In 2015, Angela Garbes was working full-time as a food writer for the Stranger in Seattle and breastfeeding her firstborn. “Every hour of every day,” she says, “I was consuming food, thinking about food, or producing food, so I just couldn’t get away from it.” She wrote an article titled “The More I Learn About Breast Milk, the More Amazed I Am” that went viral and sparked her first book, Like a Mother (Harper Wave, June).

PW spoke with Garbes, now the mother of two daughters, about the need to discuss controversial issues, how culture influences ideas about women’s health, and why motherhood is a feminist issue.

How did you get from writing an article about breastfeeding to writing a book about pregnancy and motherhood?

I had two miscarriages before I had my daughter, and I didn’t feel like anyone was prepared to address the questions I had. It seemed really shrouded in secrecy and shame, yet it’s very common. There were other things—I had pain in my body postpartum that wasn’t going away, and I had friends who had problems. These kinds of things are common but not normal. We don’t set women up to feel healthy or good, and I wanted to explore that. As a culture, since we haven’t valued female reproductive health, we don’t know as much as we should. [Writing the article] gave me the confidence to feel that these were worthwhile questions.

Your book addresses issues of race, gender, and the ways various groups have been discriminated against. Are conversations around motherhood becoming more inclusive?

The dominant conversations around motherhood have not changed as much as they should have, and that’s in my experience as a woman of color. It’s not like I set out to write an intersectional book—this is my perspective. I’m a 40-year-old woman who never had a health-care professional who looked like me. There’s [also] a growing conversation around gender and how our ideas of gender are expanding: [both regarding] the pronouns we use to talk about it and the awareness that not everybody who gives birth necessarily identifies as a woman. That was a learning experience for me.

What’s your goal for the book?

I want to make explicit the connection that having information and knowing what’s going on in our bodies makes it possible to see that we can be empowered to stand up for our rights, because they’re definitely under attack. When I started working on the book, I thought we’d most likely have a female president, and [when that didn’t happen], I went to a really dark place. It’s shameful to say in 2018 that women still don’t have full control over their bodies and reproductive choices.

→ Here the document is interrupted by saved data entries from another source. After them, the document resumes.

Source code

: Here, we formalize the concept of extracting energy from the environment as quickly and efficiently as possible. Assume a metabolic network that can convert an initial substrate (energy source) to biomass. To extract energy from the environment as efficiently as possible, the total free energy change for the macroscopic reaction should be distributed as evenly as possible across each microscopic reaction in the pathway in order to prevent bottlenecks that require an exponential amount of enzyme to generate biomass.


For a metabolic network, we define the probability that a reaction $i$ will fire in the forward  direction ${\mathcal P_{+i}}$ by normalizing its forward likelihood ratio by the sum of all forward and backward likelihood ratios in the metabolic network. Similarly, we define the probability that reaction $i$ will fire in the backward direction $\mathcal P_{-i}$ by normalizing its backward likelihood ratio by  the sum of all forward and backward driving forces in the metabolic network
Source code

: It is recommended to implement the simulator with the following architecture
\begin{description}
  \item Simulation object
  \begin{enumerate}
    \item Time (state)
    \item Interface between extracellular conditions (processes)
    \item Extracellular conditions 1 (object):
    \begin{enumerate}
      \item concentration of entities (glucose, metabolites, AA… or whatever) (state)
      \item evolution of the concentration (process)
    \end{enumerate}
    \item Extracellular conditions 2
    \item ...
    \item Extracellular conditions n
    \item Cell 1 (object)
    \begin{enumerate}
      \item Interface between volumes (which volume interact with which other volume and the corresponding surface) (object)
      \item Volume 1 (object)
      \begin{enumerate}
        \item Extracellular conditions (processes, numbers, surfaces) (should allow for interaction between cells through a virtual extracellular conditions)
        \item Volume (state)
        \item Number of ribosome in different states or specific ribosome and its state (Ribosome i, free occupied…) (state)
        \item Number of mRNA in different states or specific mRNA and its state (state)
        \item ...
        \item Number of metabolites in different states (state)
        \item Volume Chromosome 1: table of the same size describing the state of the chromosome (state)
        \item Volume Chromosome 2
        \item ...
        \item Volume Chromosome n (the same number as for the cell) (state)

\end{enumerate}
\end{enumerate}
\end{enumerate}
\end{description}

The book has more of a political undertone than I expected, but it was a product of the time in which it was written.

Its subtitle is “a feminist journey through the science and culture of pregnancy.” What’s the relationship between feminism and motherhood?

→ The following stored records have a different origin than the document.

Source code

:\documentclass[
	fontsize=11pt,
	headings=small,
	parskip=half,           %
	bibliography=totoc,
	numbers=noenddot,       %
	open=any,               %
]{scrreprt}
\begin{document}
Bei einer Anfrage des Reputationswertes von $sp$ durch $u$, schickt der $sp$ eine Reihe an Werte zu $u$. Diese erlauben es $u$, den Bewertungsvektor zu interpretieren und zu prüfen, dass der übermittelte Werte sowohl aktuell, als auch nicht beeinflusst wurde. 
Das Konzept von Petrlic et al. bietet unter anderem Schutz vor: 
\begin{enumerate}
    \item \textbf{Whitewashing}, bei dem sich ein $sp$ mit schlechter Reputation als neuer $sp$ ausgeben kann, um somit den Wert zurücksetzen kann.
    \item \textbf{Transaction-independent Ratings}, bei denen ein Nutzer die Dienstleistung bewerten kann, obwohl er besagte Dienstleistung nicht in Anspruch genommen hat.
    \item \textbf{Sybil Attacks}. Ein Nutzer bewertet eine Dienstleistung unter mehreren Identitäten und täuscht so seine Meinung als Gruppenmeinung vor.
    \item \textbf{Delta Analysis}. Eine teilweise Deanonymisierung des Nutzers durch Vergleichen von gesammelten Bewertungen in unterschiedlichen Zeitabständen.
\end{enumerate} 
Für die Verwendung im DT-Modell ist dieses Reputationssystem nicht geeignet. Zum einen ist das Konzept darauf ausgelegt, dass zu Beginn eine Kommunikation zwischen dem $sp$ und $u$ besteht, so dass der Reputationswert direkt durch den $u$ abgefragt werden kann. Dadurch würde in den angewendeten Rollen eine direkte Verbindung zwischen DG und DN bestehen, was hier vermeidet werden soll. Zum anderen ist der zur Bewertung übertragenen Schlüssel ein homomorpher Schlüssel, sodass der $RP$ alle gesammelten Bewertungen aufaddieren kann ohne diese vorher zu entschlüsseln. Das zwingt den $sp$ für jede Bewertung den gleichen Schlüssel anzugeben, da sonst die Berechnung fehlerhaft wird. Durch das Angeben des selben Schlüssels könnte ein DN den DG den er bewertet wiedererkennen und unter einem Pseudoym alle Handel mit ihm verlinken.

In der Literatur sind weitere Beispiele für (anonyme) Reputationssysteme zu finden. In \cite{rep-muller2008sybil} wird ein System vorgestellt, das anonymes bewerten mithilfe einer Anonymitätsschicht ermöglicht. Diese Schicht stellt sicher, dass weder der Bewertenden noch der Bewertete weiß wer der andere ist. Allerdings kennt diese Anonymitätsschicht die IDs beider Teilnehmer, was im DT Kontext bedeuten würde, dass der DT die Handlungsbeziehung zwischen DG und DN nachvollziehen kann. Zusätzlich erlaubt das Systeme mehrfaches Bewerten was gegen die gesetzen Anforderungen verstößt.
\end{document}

As I’ve been raising my older daughter, I’ve been reflecting on the things I want her to learn. I don’t want her to feel disconnected from her body. I want her to grow up thinking that she is entitled to the same level of care and regard and respect as anyone else in this world—that was definitely a motivating force in writing the book and probably informed the explicitly feminist perspective. The big myth this book takes on is that what’s out there is all there is. You feel like, in your choices regarding motherhood, there’s a right way and wrong way to do it. All of us are really just doing the best we can.